Secara historis, awal mula kemunculan Sunni dapat dilacak pada saat terjadinya huru-hara politik yang memporak-porandakan persatuan umat Islam. Reaksi umat Islam terhadap kondisi ini melahirkan banyak partai politik (al-hizb, firqah). Masing-masing firqah mengesahkan eksistensinya sendiri-sendiri dengan merujuk pada al-Qur’an dan Sunnah. Dari sinilah, persoalan politik melebar ke wilayah aqidah (teologi). Akhirnya muncul firqah Khawarij, Syi’ah, Jabbariyah, Qadariyah hingga Murji’ah.

Di tengah-tengah kemelut ‘perang urat saraf’ antara berbagai firqah tersebut, muncullah pemikiran sebagian generasi tabi’in yang membawa pendapat-pendapat sejuk, moderat, tawazun (seimbang) dan i’tidal (lurus). Gerakan yang bersifat kultural ini dipelopori oleh Hasan ibn Yasar al-Bashri (w. 110 H). Komunitas inilah yang kelak disebut dengan paham Ahlussunnah (Sunni). Pemikiran ini dikembangkan oleh Abu al-Hasan al-Asy’ari (w. 324 H), Abu al-Manshur al-Maturidi (w. 332 H), Abu Hamid al-Ghazali (w. 505 H), dan sebagainya. 

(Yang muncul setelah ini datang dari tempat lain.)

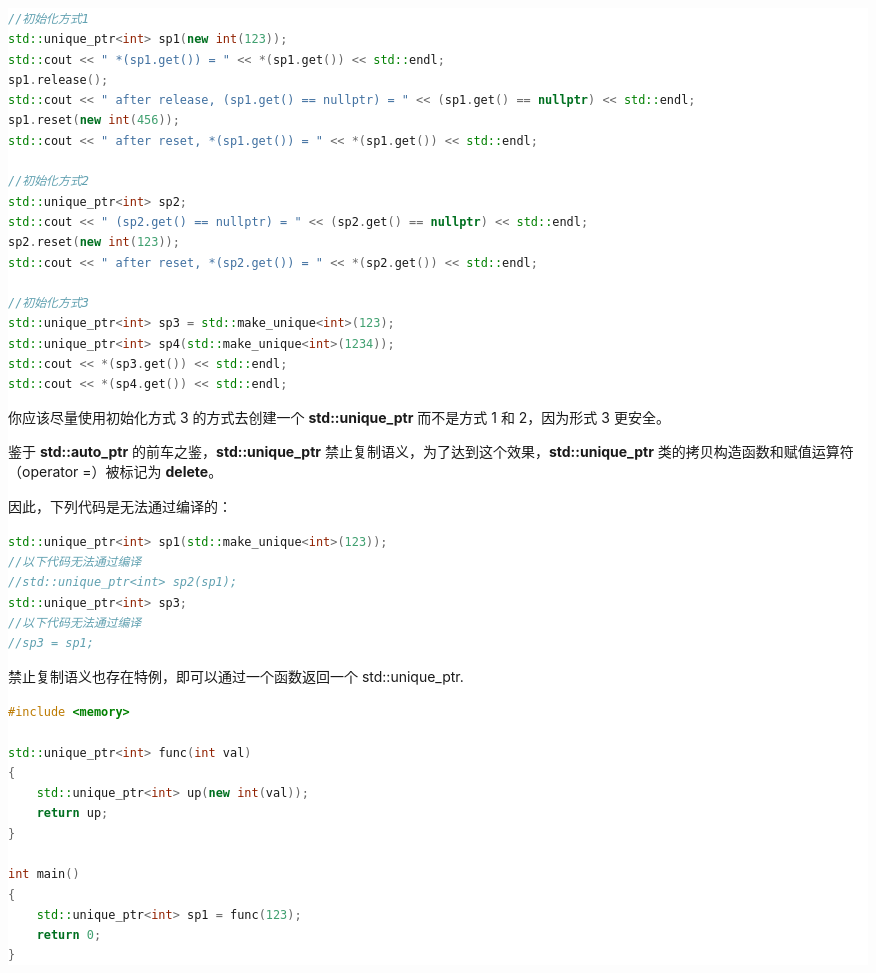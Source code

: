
 ```c++
//初始化方式1
std::unique_ptr<int> sp1(new int(123));
std::cout << " *(sp1.get()) = " << *(sp1.get()) << std::endl;
sp1.release();
std::cout << " after release, (sp1.get() == nullptr) = " << (sp1.get() == nullptr) << std::endl;
sp1.reset(new int(456));
std::cout << " after reset, *(sp1.get()) = " << *(sp1.get()) << std::endl;

//初始化方式2
std::unique_ptr<int> sp2;
std::cout << " (sp2.get() == nullptr) = " << (sp2.get() == nullptr) << std::endl;
sp2.reset(new int(123));
std::cout << " after reset, *(sp2.get()) = " << *(sp2.get()) << std::endl;

//初始化方式3
std::unique_ptr<int> sp3 = std::make_unique<int>(123);
std::unique_ptr<int> sp4(std::make_unique<int>(1234));
std::cout << *(sp3.get()) << std::endl;
std::cout << *(sp4.get()) << std::endl;
```

你应该尽量使用初始化方式 3 的方式去创建一个 **std::unique_ptr** 而不是方式 1 和 2，因为形式 3 更安全。

鉴于 **std::auto_ptr** 的前车之鉴，**std::unique_ptr** 禁止复制语义，为了达到这个效果，**std::unique_ptr** 类的拷贝构造函数和赋值运算符（operator =）被标记为 **delete**。

因此，下列代码是无法通过编译的：

```c++
std::unique_ptr<int> sp1(std::make_unique<int>(123));
//以下代码无法通过编译
//std::unique_ptr<int> sp2(sp1);
std::unique_ptr<int> sp3;
//以下代码无法通过编译
//sp3 = sp1;
```

禁止复制语义也存在特例，即可以通过一个函数返回一个 std::unique_ptr.

```c++
#include <memory>

std::unique_ptr<int> func(int val)
{
    std::unique_ptr<int> up(new int(val));
    return up;
}

int main()
{
    std::unique_ptr<int> sp1 = func(123);
    return 0;
}
```
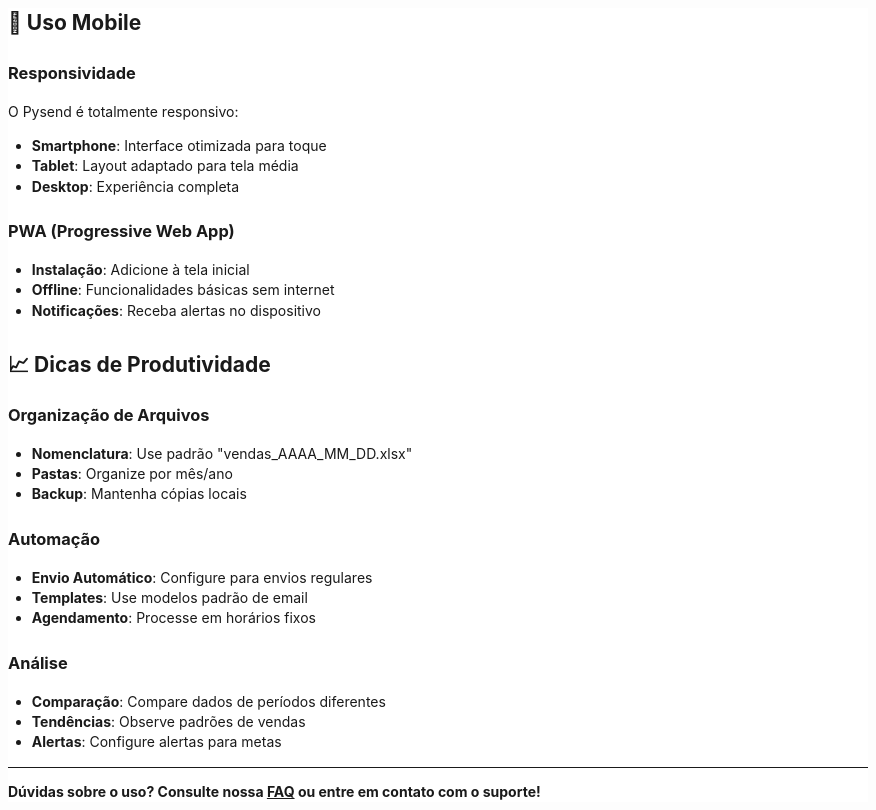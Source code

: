 ## 📱 Uso Mobile

### Responsividade
O Pysend é totalmente responsivo:
- **Smartphone**: Interface otimizada para toque
- **Tablet**: Layout adaptado para tela média
- **Desktop**: Experiência completa

### PWA (Progressive Web App)
- **Instalação**: Adicione à tela inicial
- **Offline**: Funcionalidades básicas sem internet
- **Notificações**: Receba alertas no dispositivo

## 📈 Dicas de Produtividade

### Organização de Arquivos
- **Nomenclatura**: Use padrão "vendas_AAAA_MM_DD.xlsx"
- **Pastas**: Organize por mês/ano
- **Backup**: Mantenha cópias locais

### Automação
- **Envio Automático**: Configure para envios regulares
- **Templates**: Use modelos padrão de email
- **Agendamento**: Processe em horários fixos

### Análise
- **Comparação**: Compare dados de períodos diferentes
- **Tendências**: Observe padrões de vendas
- **Alertas**: Configure alertas para metas

---

**Dúvidas sobre o uso? Consulte nossa [FAQ](FAQ.md) ou entre em contato com o suporte!**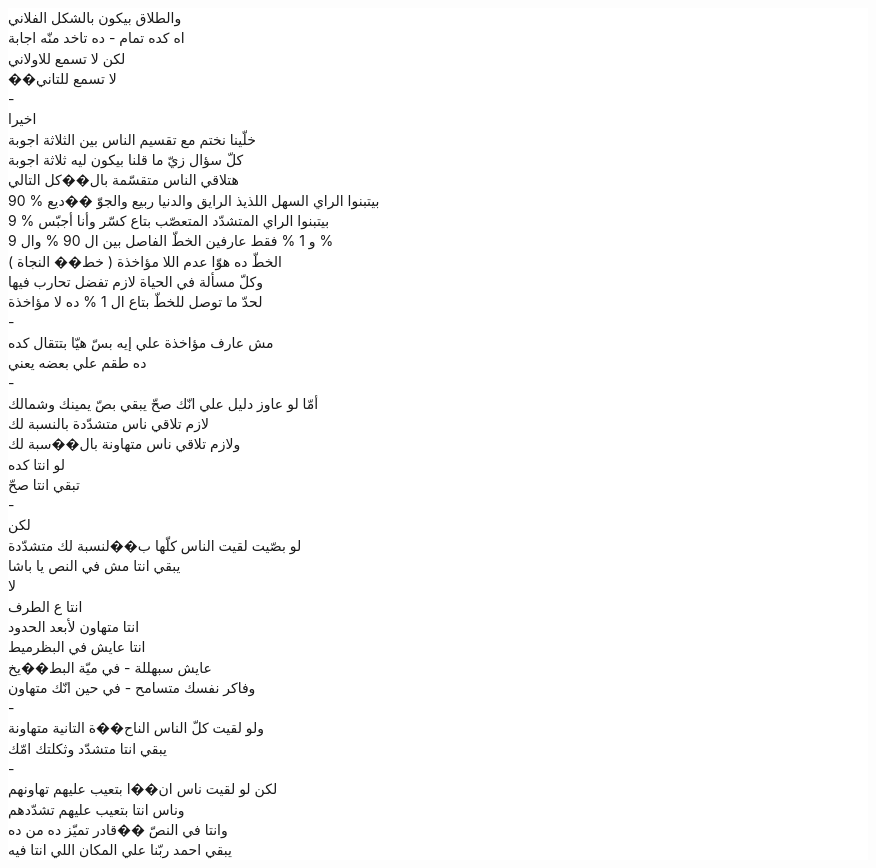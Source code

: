 والطلاق بيكون بالشكل الفلاني\
اه كده تمام - ده تاخد منّه اجابة\
لكن لا تسمع للاولاني\
��لا تسمع للتاني\
-\
اخيرا\
خلّينا نختم مع تقسيم الناس بين الثلاثة اجوبة\
كلّ سؤال زيّ ما قلنا بيكون ليه ثلاثة اجوبة\
هتلاقي الناس متقسّمة بال��كل التالي\
90 % بيتبنوا الراي السهل اللذيذ الرايق والدنيا ربيع والجوّ
��ديع\
9 % بيتبنوا الراي المتشدّد المتعصّب بتاع كسّر وأنا أجبّس\
و 1 % فقط عارفين الخطّ الفاصل بين ال 90 % وال 9 %\
الخطّ ده هوّا عدم اللا مؤاخذة ( خط�� النجاة )\
وكلّ مسألة في الحياة لازم تفضل تحارب فيها\
لحدّ ما توصل للخطّ بتاع ال 1 % ده لا مؤاخذة\
-\
مش عارف مؤاخذة علي إيه بسّ هيّا بتتقال كده\
ده طقم علي بعضه يعني\
-\
أمّا لو عاوز دليل علي انّك صحّ يبقي بصّ يمينك وشمالك\
لازم تلاقي ناس متشدّدة بالنسبة لك\
ولازم تلاقي ناس متهاونة بال��سبة لك\
لو انتا كده\
تبقي انتا صحّ\
-\
لكن\
لو بصّيت لقيت الناس كلّها ب��لنسبة لك متشدّدة\
يبقي انتا مش في النص يا باشا\
لا\
انتا ع الطرف\
انتا متهاون لأبعد الحدود\
انتا عايش في البظرميط\
عايش سبهللة - في ميّة البط��يخ\
وفاكر نفسك متسامح - في حين انّك متهاون\
-\
ولو لقيت كلّ الناس الناح��ة التانية متهاونة\
يبقي انتا متشدّد وثكلتك امّك\
-\
لكن لو لقيت ناس ان��ا بتعيب عليهم تهاونهم\
وناس انتا بتعيب عليهم تشدّدهم\
وانتا في النصّ ��قادر تميّز ده من ده\
يبقي احمد ربّنا علي المكان اللي انتا فيه
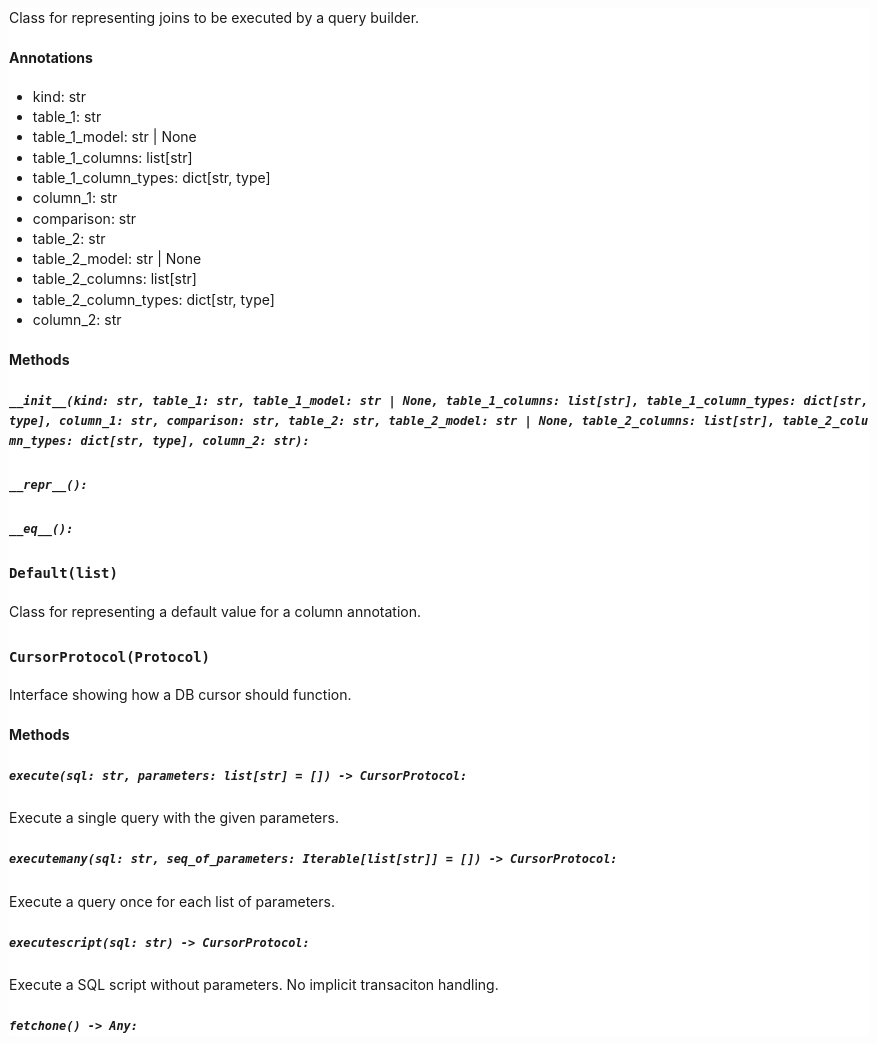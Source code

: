 Class for representing joins to be executed by a query builder.

#### Annotations

- kind: str
- table_1: str
- table_1_model: str | None
- table_1_columns: list[str]
- table_1_column_types: dict[str, type]
- column_1: str
- comparison: str
- table_2: str
- table_2_model: str | None
- table_2_columns: list[str]
- table_2_column_types: dict[str, type]
- column_2: str

#### Methods

##### `__init__(kind: str, table_1: str, table_1_model: str | None, table_1_columns: list[str], table_1_column_types: dict[str, type], column_1: str, comparison: str, table_2: str, table_2_model: str | None, table_2_columns: list[str], table_2_column_types: dict[str, type], column_2: str):`

##### `__repr__():`

##### `__eq__():`

### `Default(list)`

Class for representing a default value for a column annotation.

### `CursorProtocol(Protocol)`

Interface showing how a DB cursor should function.

#### Methods

##### `execute(sql: str, parameters: list[str] = []) -> CursorProtocol:`

Execute a single query with the given parameters.

##### `executemany(sql: str, seq_of_parameters: Iterable[list[str]] = []) -> CursorProtocol:`

Execute a query once for each list of parameters.

##### `executescript(sql: str) -> CursorProtocol:`

Execute a SQL script without parameters. No implicit transaciton handling.

##### `fetchone() -> Any:`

Selanjutnya Sunni terbagi menjadi dua sub-aliran utama, yaitu Asy’ariyyah dan Maturidiyyah. Berikut ini penjelasan lebih detailnya:

Asy’ariyyah

Pendirinya adalah Abu al-Hasan ‘Ali Ibn Ismail Ibn Abi Basyar al-Asy’ari. Lahir di Bashrah tahun 260 H/875 M, bertepatan dengan tahun wafatnya filosof muslim, al-Kindi. Silsilah keluarganya sampai kepada salah seorang shahabat terkemuka, Abu Musa al-Asy’ari Beliau wafat di Baghdad pada tahun 324 H/939 M.
Al-Asy’ari sejak dini bersua dengan aliran Mu’tazilah dan belajar madzhab Mu’tazilah kepada al-Jubba’i, seorang tokoh Mu’tazilah di Bashrah. Al-Asy’ari mempelajari madzhab Mu’tazilah hingga mencapai reputasi cemerlang sebagai da’i dan sering menggantikan al-Jubba’i dalam aneka perdebatan dan diskusi; bahkan al-Asy’ari telah menyusun banyak karya dalam memperjuangkan madzhab Mu’tazilah hingga dia mencapai usia 40 tahun.

Setelah itu dia mengasingkan diri dari masyarakat dan berdiam diri di rumahnya selama 15 hari; lalu dia keluar ke masjid jami’ di Bashrah pada hari jum’at. Kemudian al-Asy’ari menyeru di hadapan masyarakat bahwa dia telah keluar dari Mu’tazilah.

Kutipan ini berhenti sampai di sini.